While embodiments herein have been described with respect to a single type of plasma treatment (e.g., scaling in FIG. 2, anti-thrombogenic in FIG. 4, and thrombogenic in FIG. 5), a single stent graft may have any combination of any of the treatments disclosed herein. For example, a stent graft may have a plasma treatment to enhance outer surface sealing at the proximal end and/or at distal ends and also have a different plasma treatment on an interior surface to enhance endothelization or reduce thrombogenicity on an interior surface. In another example, a stent graft may have the above treatments and also a third plasma treatment on the outer surface of the stent graft within the aneurysm sac to increase thrombogenicity to reduce Type 2 endoleaks and promote sac regression. Other combinations are also contemplated herein.

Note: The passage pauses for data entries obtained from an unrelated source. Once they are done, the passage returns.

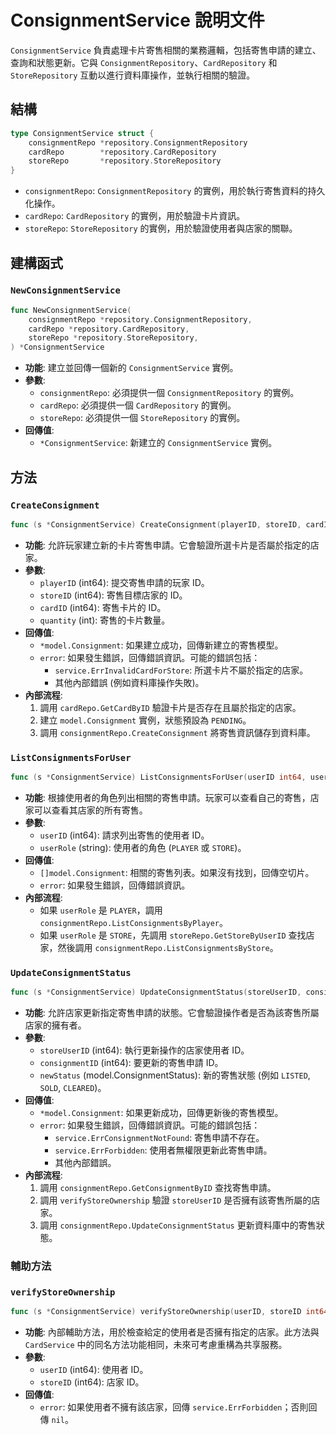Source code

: # ConsignmentService 說明文件

`ConsignmentService` 負責處理卡片寄售相關的業務邏輯，包括寄售申請的建立、查詢和狀態更新。它與 `ConsignmentRepository`、`CardRepository` 和 `StoreRepository` 互動以進行資料庫操作，並執行相關的驗證。

## 結構

```go
type ConsignmentService struct {
	consignmentRepo *repository.ConsignmentRepository
	cardRepo        *repository.CardRepository
	storeRepo       *repository.StoreRepository
}
```

- `consignmentRepo`: `ConsignmentRepository` 的實例，用於執行寄售資料的持久化操作。
- `cardRepo`: `CardRepository` 的實例，用於驗證卡片資訊。
- `storeRepo`: `StoreRepository` 的實例，用於驗證使用者與店家的關聯。

## 建構函式

### `NewConsignmentService`

```go
func NewConsignmentService(
	consignmentRepo *repository.ConsignmentRepository,
	cardRepo *repository.CardRepository,
	storeRepo *repository.StoreRepository,
) *ConsignmentService
```

- **功能**: 建立並回傳一個新的 `ConsignmentService` 實例。
- **參數**:
  - `consignmentRepo`: 必須提供一個 `ConsignmentRepository` 的實例。
  - `cardRepo`: 必須提供一個 `CardRepository` 的實例。
  - `storeRepo`: 必須提供一個 `StoreRepository` 的實例。
- **回傳值**:
  - `*ConsignmentService`: 新建立的 `ConsignmentService` 實例。

## 方法

### `CreateConsignment`

```go
func (s *ConsignmentService) CreateConsignment(playerID, storeID, cardID int64, quantity int) (*model.Consignment, error)
```

- **功能**: 允許玩家建立新的卡片寄售申請。它會驗證所選卡片是否屬於指定的店家。
- **參數**:
  - `playerID` (int64): 提交寄售申請的玩家 ID。
  - `storeID` (int64): 寄售目標店家的 ID。
  - `cardID` (int64): 寄售卡片的 ID。
  - `quantity` (int): 寄售的卡片數量。
- **回傳值**:
  - `*model.Consignment`: 如果建立成功，回傳新建立的寄售模型。
  - `error`: 如果發生錯誤，回傳錯誤資訊。可能的錯誤包括：
    - `service.ErrInvalidCardForStore`: 所選卡片不屬於指定的店家。
    - 其他內部錯誤 (例如資料庫操作失敗)。
- **內部流程**:
  1. 調用 `cardRepo.GetCardByID` 驗證卡片是否存在且屬於指定的店家。
  2. 建立 `model.Consignment` 實例，狀態預設為 `PENDING`。
  3. 調用 `consignmentRepo.CreateConsignment` 將寄售資訊儲存到資料庫。

### `ListConsignmentsForUser`

```go
func (s *ConsignmentService) ListConsignmentsForUser(userID int64, userRole string) ([]model.Consignment, error)
```

- **功能**: 根據使用者的角色列出相關的寄售申請。玩家可以查看自己的寄售，店家可以查看其店家的所有寄售。
- **參數**:
  - `userID` (int64): 請求列出寄售的使用者 ID。
  - `userRole` (string): 使用者的角色 (`PLAYER` 或 `STORE`)。
- **回傳值**:
  - `[]model.Consignment`: 相關的寄售列表。如果沒有找到，回傳空切片。
  - `error`: 如果發生錯誤，回傳錯誤資訊。
- **內部流程**:
  - 如果 `userRole` 是 `PLAYER`，調用 `consignmentRepo.ListConsignmentsByPlayer`。
  - 如果 `userRole` 是 `STORE`，先調用 `storeRepo.GetStoreByUserID` 查找店家，然後調用 `consignmentRepo.ListConsignmentsByStore`。

### `UpdateConsignmentStatus`

```go
func (s *ConsignmentService) UpdateConsignmentStatus(storeUserID, consignmentID int64, newStatus model.ConsignmentStatus) (*model.Consignment, error)
```

- **功能**: 允許店家更新指定寄售申請的狀態。它會驗證操作者是否為該寄售所屬店家的擁有者。
- **參數**:
  - `storeUserID` (int64): 執行更新操作的店家使用者 ID。
  - `consignmentID` (int64): 要更新的寄售申請 ID。
  - `newStatus` (model.ConsignmentStatus): 新的寄售狀態 (例如 `LISTED`, `SOLD`, `CLEARED`)。
- **回傳值**:
  - `*model.Consignment`: 如果更新成功，回傳更新後的寄售模型。
  - `error`: 如果發生錯誤，回傳錯誤資訊。可能的錯誤包括：
    - `service.ErrConsignmentNotFound`: 寄售申請不存在。
    - `service.ErrForbidden`: 使用者無權限更新此寄售申請。
    - 其他內部錯誤。
- **內部流程**:
  1. 調用 `consignmentRepo.GetConsignmentByID` 查找寄售申請。
  2. 調用 `verifyStoreOwnership` 驗證 `storeUserID` 是否擁有該寄售所屬的店家。
  3. 調用 `consignmentRepo.UpdateConsignmentStatus` 更新資料庫中的寄售狀態。

### 輔助方法

### `verifyStoreOwnership`

```go
func (s *ConsignmentService) verifyStoreOwnership(userID, storeID int64) error
```

- **功能**: 內部輔助方法，用於檢查給定的使用者是否擁有指定的店家。此方法與 `CardService` 中的同名方法功能相同，未來可考慮重構為共享服務。
- **參數**:
  - `userID` (int64): 使用者 ID。
  - `storeID` (int64): 店家 ID。
- **回傳值**:
  - `error`: 如果使用者不擁有該店家，回傳 `service.ErrForbidden`；否則回傳 `nil`。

While exemplary embodiments are described above, it is not intended that these embodiments describe all possible forms encompassed by the claims. The words used in the specification are words of description rather than limitation, and it is understood that various changes can be made without departing from the spirit and scope of the disclosure. As previously described, the features of various embodiments can be combined to form further embodiments of the invention that may not be explicitly described or illustrated. While various embodiments could have been described as providing advantages or being preferred over other embodiments or prior art implementations with respect to one or more desired characteristics, those of ordinary skill in the art recognize that one or more features or characteristics can be compromised to achieve desired overall system attributes, which depend on the specific application and implementation. These attributes can include, but are not limited to cost, strength, durability, life cycle cost, marketability, appearance, packaging, size, serviceability, weight, manufacturability, case of assembly, etc. As such, to the extent any embodiments are described as less desirable than other embodiments or prior art implementations with respect to one or more characteristics, these embodiments are not outside the scope of the disclosure and can be desirable for particular applications.